お排泄物お召し上がりくださいまし 状態ですのッ!
気を抜いたら即被弾してしまうことでしょう。
そうこうしているうちに私の頬のすぐ横を彼女の拳が通り抜けていきます。こうして思考を巡らせている間にも、直杖による突き攻撃がいくつも飛んでまいります。
避けきれないモノはこちらも杖をぶち当てて軌道を逸らして差し上げるしかありませんのッ!

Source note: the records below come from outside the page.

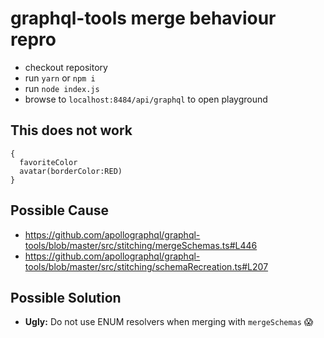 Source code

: # graphql-tools merge behaviour repro

- checkout repository
- run `yarn` or `npm i`
- run `node index.js`
- browse to `localhost:8484/api/graphql` to open playground

## This does not work
```gql
{
  favoriteColor
  avatar(borderColor:RED)
}
```

## Possible Cause
- https://github.com/apollographql/graphql-tools/blob/master/src/stitching/mergeSchemas.ts#L446
- https://github.com/apollographql/graphql-tools/blob/master/src/stitching/schemaRecreation.ts#L207

## Possible Solution
- **Ugly:** Do not use ENUM resolvers when merging with `mergeSchemas` :scream: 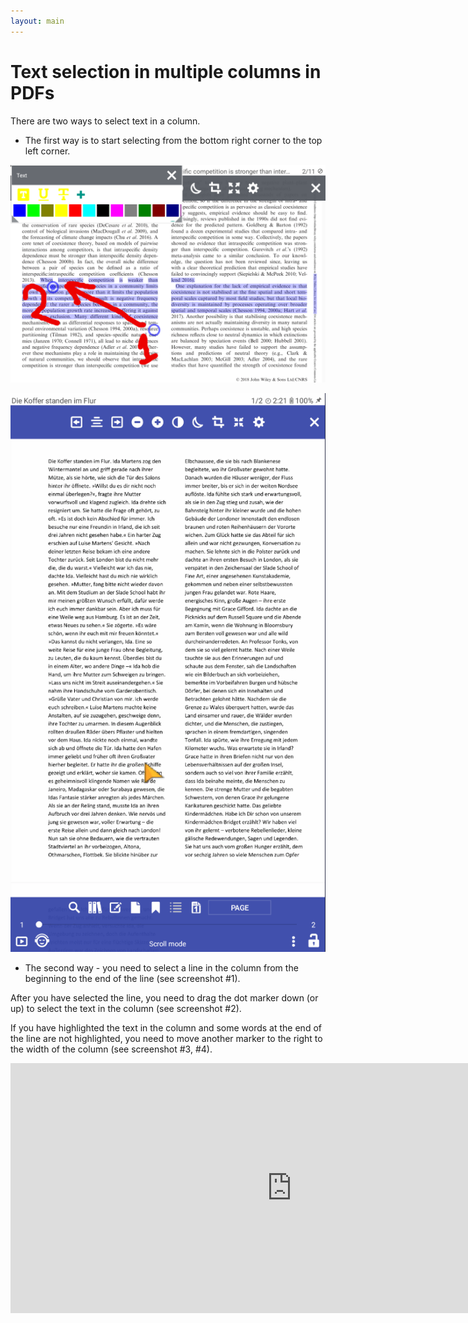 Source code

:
 ```yaml
---
layout: main
---
```


# Text selection in multiple columns in PDFs

There are two ways to select text in a column.

* The first way is to start selecting from the bottom right corner to the top left corner.

![Column selectio in PDF](img.png)

![Column selectio in PDF](1.gif)

* The second way - you need to select a line in the column from the beginning to the end of the line (see screenshot #1).

After you have selected the line, you need to drag the dot marker down (or up) to select the text in the column (see screenshot #2).

If you have highlighted the text in the column and some words at the end of the line are not highlighted, you need to move another marker to the right to the width of the column (see screenshot #3, #4).

<iframe width="900" height="400" src="https://www.youtube.com/embed/Bdj3Z86uO38" title="Librera. Select text in columns in PDF files/ Виділення тексту в колонках. Лібрера" frameborder="0" allow="accelerometer; autoplay; clipboard-write; encrypted-media; gyroscope; picture-in-picture; web-share" allowfullscreen></iframe>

風を切るような右フックを平手でサイドに受け流しつつ、ノータイムに迫り来る肘鉄を身を捩って避け続けます。
ボヤボヤしていれば杖による視覚的な囮攻撃と本命の正拳突きが同時に来てしまうのでございます。本格的にそうなっては被弾の道しか残されておりません,。
まったく何なんですの? レッドったら。
ブランクを感じさせるどころか以前よりもキレが増しているのではございませんでして!?
「あっははっ! 美麗ちゃんってば凄いよ!
全力出してるのに全然当たってくれなーいッ!」
「んくぅッ! 当ったり前ですのっ! 絶対それ痛いですも――のぉっ! っていうか貴女本当に三年ぶりの変身なんでしてっ!?」
「そうだよっ! 身体が覚えてるみたい!
何も考えなくても勝手に動いてくれる感じっ!」
こちらは溜め息を吐く暇さえございません。
ホント恐ろしい才能というか戦闘センスをお持ちですわね。羨ましい限りですのっ。
ですがそんなワンパターンな拳では、黒泥という優秀な搦手を手に入れた私には到底一撃を入れられませんでしてよ。
ふっふん。さぁさぁ見ててくださいましっ。
そして卑怯と言うまいな、ですのっ。
さっそく黒泥戦法を解禁しちゃいますのッ!
「……偽装 - disguise - !」
反撃の一手として、まずはこの手に持った杖をドロリと半液状化させます。更には触り心地にベタベタぬたぬたといった粘着みを帯びさせましたの。
そうして肉薄してきたレッドの杖にジュルジュルと鳥モチのように絡み付かせて差し上げるのでございますっ!